_Problem statement_
Lines with "verify": copy each one from the listing below.

_Data provided_
=== Section Start ===

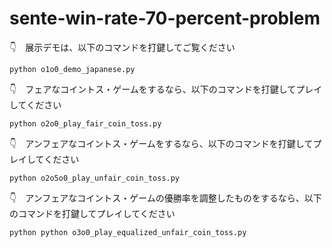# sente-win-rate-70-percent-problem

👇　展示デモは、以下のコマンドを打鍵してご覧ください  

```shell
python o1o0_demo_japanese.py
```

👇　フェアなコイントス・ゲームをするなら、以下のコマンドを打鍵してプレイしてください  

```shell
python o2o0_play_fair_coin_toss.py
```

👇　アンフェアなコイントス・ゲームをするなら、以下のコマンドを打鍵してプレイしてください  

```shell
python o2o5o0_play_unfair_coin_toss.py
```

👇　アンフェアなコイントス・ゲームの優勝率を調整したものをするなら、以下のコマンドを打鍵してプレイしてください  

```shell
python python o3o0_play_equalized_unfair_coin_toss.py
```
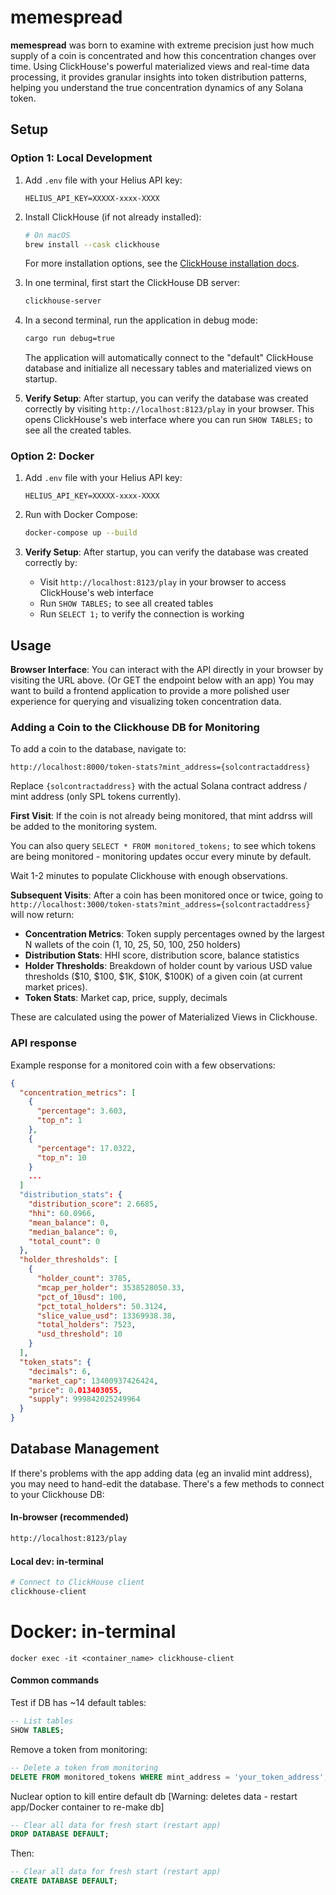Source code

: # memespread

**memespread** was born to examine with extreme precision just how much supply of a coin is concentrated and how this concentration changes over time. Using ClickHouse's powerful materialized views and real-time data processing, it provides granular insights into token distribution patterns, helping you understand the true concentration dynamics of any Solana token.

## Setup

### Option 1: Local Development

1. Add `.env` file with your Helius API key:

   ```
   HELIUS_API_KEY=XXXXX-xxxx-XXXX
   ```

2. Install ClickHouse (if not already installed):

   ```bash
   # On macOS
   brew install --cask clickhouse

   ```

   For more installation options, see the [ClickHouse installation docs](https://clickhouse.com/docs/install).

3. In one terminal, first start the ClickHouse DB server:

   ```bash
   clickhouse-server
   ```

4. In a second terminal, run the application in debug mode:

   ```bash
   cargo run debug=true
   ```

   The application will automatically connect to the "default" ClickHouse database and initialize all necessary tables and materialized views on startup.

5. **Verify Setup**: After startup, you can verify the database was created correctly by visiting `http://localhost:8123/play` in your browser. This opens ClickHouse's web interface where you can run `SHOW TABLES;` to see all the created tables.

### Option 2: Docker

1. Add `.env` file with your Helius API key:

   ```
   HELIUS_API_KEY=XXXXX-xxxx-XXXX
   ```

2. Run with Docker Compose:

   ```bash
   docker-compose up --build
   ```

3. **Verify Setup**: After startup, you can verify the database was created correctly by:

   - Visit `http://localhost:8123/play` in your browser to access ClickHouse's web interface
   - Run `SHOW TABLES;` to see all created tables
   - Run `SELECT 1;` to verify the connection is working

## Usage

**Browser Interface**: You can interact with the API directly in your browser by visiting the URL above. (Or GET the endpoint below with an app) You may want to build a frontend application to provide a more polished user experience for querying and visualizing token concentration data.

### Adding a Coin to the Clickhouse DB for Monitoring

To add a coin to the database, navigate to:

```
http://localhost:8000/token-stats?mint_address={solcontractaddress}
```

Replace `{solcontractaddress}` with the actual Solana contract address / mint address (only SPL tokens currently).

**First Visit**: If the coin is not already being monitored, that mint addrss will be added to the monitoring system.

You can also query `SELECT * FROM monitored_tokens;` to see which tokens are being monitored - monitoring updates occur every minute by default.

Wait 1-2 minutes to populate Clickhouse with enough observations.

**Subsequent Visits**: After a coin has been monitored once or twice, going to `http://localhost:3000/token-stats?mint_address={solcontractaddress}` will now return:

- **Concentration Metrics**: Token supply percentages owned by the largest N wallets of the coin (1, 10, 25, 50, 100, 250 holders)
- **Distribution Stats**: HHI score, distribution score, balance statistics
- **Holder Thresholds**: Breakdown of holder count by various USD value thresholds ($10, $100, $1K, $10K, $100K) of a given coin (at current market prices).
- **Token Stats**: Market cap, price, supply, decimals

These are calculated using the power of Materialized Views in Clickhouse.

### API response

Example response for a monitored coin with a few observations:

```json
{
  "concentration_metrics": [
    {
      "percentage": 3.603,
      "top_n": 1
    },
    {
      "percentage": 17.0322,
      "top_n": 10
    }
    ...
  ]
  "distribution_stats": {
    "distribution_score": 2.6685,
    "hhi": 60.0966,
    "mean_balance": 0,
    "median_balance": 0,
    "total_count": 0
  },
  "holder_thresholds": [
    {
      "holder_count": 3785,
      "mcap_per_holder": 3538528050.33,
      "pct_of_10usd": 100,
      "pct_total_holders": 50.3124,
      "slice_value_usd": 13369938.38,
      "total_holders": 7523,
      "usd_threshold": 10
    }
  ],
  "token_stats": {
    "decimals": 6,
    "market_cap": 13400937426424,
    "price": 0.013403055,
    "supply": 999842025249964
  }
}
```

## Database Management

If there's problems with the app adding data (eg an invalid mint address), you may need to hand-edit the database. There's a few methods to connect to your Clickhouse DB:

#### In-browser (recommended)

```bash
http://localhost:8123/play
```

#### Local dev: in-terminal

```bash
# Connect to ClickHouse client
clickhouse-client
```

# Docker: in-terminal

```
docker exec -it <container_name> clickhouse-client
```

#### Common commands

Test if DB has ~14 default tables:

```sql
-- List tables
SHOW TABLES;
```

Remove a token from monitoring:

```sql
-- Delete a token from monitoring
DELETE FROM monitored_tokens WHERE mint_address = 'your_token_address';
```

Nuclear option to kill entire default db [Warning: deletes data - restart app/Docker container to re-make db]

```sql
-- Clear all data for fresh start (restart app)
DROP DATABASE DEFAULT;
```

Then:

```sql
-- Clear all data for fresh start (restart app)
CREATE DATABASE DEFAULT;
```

=== Section End ===

_Answer box_
5. **Verify Setup**: After startup, you can verify the database was created correctly by visiting `http://localhost:8123/play` in your browser. This opens ClickHouse's web interface where you can run `SHOW TABLES;` to see all the created tables.
3. **Verify Setup**: After startup, you can verify the database was created correctly by:
   - Run `SELECT 1;` to verify the connection is working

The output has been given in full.